This is a sign of desperation by central bankers that they would charge interest to bank depositors and government lenders. And they want to ban the use to cash to prevent runs on the banks. It's going to bring a calamity!
NEW HAVEN, Conn. (Project Syndicate) — In what could well be a final act of desperation, central banks are abdicating effective control of the economies they have been entrusted to manage. First came zero interest rates, then quantitative easing, and now negative interest rates — one futile attempt begetting another.
Just as the first two gambits failed to gain meaningful economic traction in chronically weak recoveries, the shift to negative rates will only compound the risks of financial instability and set the stage for the next crisis...
This could be the greatest failure of modern central banking...
...most major central banks are clinging to the false belief that there is no difference between the efficacy of the conventional tactics of monetary policy — driven by adjustments in policy rates above the zero bound — and unconventional tools such as quantitative easing and negative interest rates...
Two serious complications have arisen from this approach.
The first is that central banks have ignored the risks of financial instability.

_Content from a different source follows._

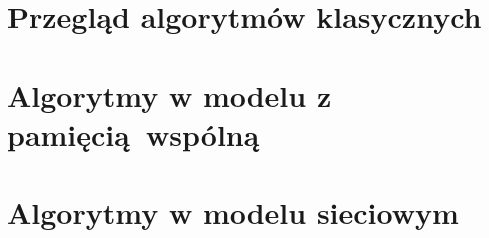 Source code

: \section{Przegląd algorytmów klasycznych}


\section{Algorytmy w modelu z pamięcią wspólną}


\section{Algorytmy w modelu sieciowym}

Drawing false comfort from low inflation, overly accommodative monetary policies have led to massive bubbles in asset and credit markets, resulting in major distortions in real economies. When the bubbles burst and pushed unbalanced economies into balance-sheet recessions, inflation-targeting central banks were already low on ammunition — taking them quickly into the murky realm of zero policy rates and the liquidity injections of quantitative easing.
Second, politicians, drawing false comfort from frothy asset markets, were less inclined to opt for fiscal stimulus — effectively closing off the only realistic escape route from a liquidity trap. Lacking fiscal stimulus, central bankers keep upping the ante by injecting more liquidity into bubble-prone financial markets — failing to recognize that they are doing nothing more than “pushing on a string” as they did in the 1930s.

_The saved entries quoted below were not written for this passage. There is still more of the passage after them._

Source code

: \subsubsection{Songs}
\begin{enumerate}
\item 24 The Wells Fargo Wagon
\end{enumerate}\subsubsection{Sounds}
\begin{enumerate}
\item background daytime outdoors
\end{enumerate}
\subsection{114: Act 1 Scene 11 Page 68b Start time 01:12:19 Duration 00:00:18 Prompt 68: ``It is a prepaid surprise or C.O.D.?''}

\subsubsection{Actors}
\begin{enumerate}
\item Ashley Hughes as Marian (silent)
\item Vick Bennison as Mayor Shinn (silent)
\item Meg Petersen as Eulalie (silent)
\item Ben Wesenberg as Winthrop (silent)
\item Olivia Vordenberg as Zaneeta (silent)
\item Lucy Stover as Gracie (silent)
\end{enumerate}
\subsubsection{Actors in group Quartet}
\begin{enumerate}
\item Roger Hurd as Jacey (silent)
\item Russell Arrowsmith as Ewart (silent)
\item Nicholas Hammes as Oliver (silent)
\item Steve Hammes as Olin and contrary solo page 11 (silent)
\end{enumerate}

The shift to negative interest rates is all the more problematic. Given persistent sluggish aggregate demand worldwide, a new set of risks is introduced by penalizing banks for not making new loans. This is the functional equivalent of promoting another surge of “zombie lending” — the uneconomic loans made to insolvent Japanese borrowers in the 1990s.
Central banking, having lost its way, is in crisis. Can the world economy be far behind?